What was your first 'proper' form of personal transportation?

Thursday 13 February 2020

Stormy Weather

Given the paucity of my posts over the last few years I don't suppose many noticed that I've not even been commenting for over a week. I was happily beavering away last Thursday when yet another suspected bout of urosepsis hit me. Thanks to the usual exceedingly prompt hospital treatment, within a couple of hours I was on pretty strong IV antibiotics and some days later I was back catching up with real life. Having just about caught up I'm back in Blogland. Hopefully I'll get some blogs read this evening.

In 2005 we had a storm. It was before named storms (which started in 2015 with Storm Aileen). The storm of 11–12 January, 2005, affecting northern Scotland, had a particularly severe impact in the Outer Hebrides, particularly The Uists, resulting in widespread damage to property and infrastructure, and in the loss of five lives. Through the night, the severe storm moved over Northern Scotland before eventually starting to ease off. The remote North Rona in the Western Isles recorded a mean wind speed of 100mph with gusts over 115mph. with a top gust of 134mph which made it a Category 3 Hurricane. In addition to the physical impact on the coast, there was widespread marine flooding. 

Somewhere around 2am I lost my conservatory. I ceased worrying and went to bed and slept through the rest of it. The conservatory wasn't small at 6m x 2.5m. By the morning it had all but disappeared. 

Last week we had Storm Ciara wreaking havoc throughout the British Isles. Well, up to a point.  We on Lewis were not affected apart from some ferry cancellations. Perhaps we are just better prepared. Our winds apparently got to nearly 60mph but didn't get as strong as in Storm Brendan in January. 

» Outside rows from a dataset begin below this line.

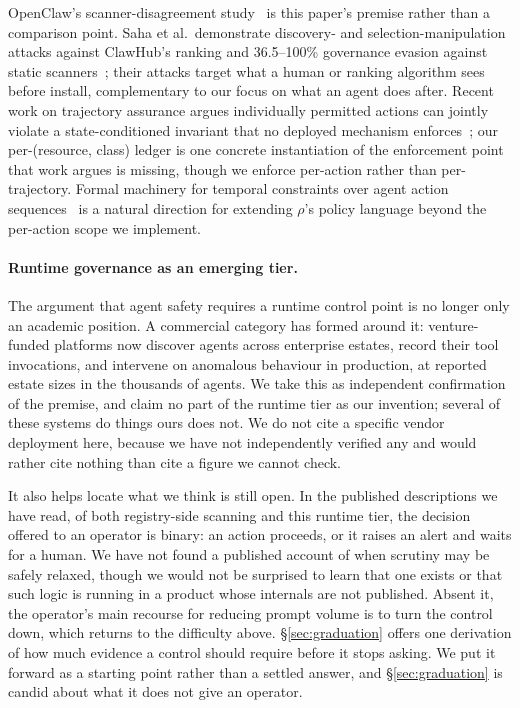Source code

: \documentclass[10pt]{article}
\begin{document}
OpenClaw's scanner-disagreement study~\cite{clawhubsignals} is this paper's premise
rather than a comparison point. Saha et al.\ demonstrate discovery- and
selection-manipulation attacks against ClawHub's ranking and 36.5--100\% governance
evasion against static scanners~\cite{skillmd2026}; their attacks target what a
human or ranking algorithm sees before install, complementary to our focus on what
an agent does after. Recent work on trajectory assurance argues individually
permitted actions can jointly violate a state-conditioned invariant that no deployed
mechanism enforces~\cite{trajectory2026}; our per-(resource, class) ledger is one
concrete instantiation of the enforcement point that work argues is missing, though
we enforce per-action rather than per-trajectory. Formal machinery for temporal
constraints over agent action sequences~\cite{temporal2026} is a natural direction
for extending $\rho$'s policy language beyond the per-action scope we implement.

\paragraph{Runtime governance as an emerging tier.} The argument that agent safety
requires a runtime control point is no longer only an academic position. A
commercial category has formed around it: venture-funded platforms now discover
agents across enterprise estates, record their tool invocations, and intervene on
anomalous behaviour in production, at reported estate sizes in the thousands of
agents. We take this as independent confirmation of the premise, and claim no part of
the runtime tier as our invention; several of these systems do things ours does not.
We do not cite a specific vendor deployment here, because we have not independently
verified any and would rather cite nothing than cite a figure we cannot check.

It also helps locate what we think is still open. In the published descriptions we
have read, of both registry-side scanning and this runtime tier, the decision offered
to an operator is binary: an action proceeds, or it raises an alert and waits for a
human. We have not found a published account of when scrutiny may be safely relaxed,
though we would not be surprised to learn that one exists or that such logic is
running in a product whose internals are not published. Absent it, the operator's
main recourse for reducing prompt volume is to turn the control down, which returns
to the difficulty above. \S\ref{sec:graduation} offers one derivation of how much
evidence a control should require before it stops asking. We put it forward as a
starting point rather than a settled answer, and \S\ref{sec:graduation} is candid
about what it does not give an operator.
\end{document}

Storm Brendan didn't do much damage up here either although the winds were fierce - gusting 80mph. and they they did result in a lot of transport disruption and the closing for 5 successive high tides of The Braighe which isolates the peninsula on which I live as well as many of the causeways which join other islands.

Sunday 2 February 2020

Palindromes

Today is the 2nd February 2020. I noticed when I was writing a letter this morning that the date is 02/02/2020. That makes it a palindrome ie word, phrase or sentence or series of numbers which reads the same backwards or forwards. But then you know that. Sorry. I've just realised that I might seem patronising. Apologies if I did.  In fact it's even palindromic to our friends in North America. What made you do that I wonder? Perversity? A desire to be different? Who cares. It is what it is. It occurred to me that palindromic dates don't happen very often. The next one would have to be 12/12/2121 I think. Unless anyone can tell me differently. After that I'd have to use my noddle and it's a Sunday. I don't work on Sunday. Well not apart from gardening, housework, washing and ironing. As my Dad used to say "The better the day the better the deed."

By the way the spider's web is not palindromic even if it were perfectly symmetrical: which it is not.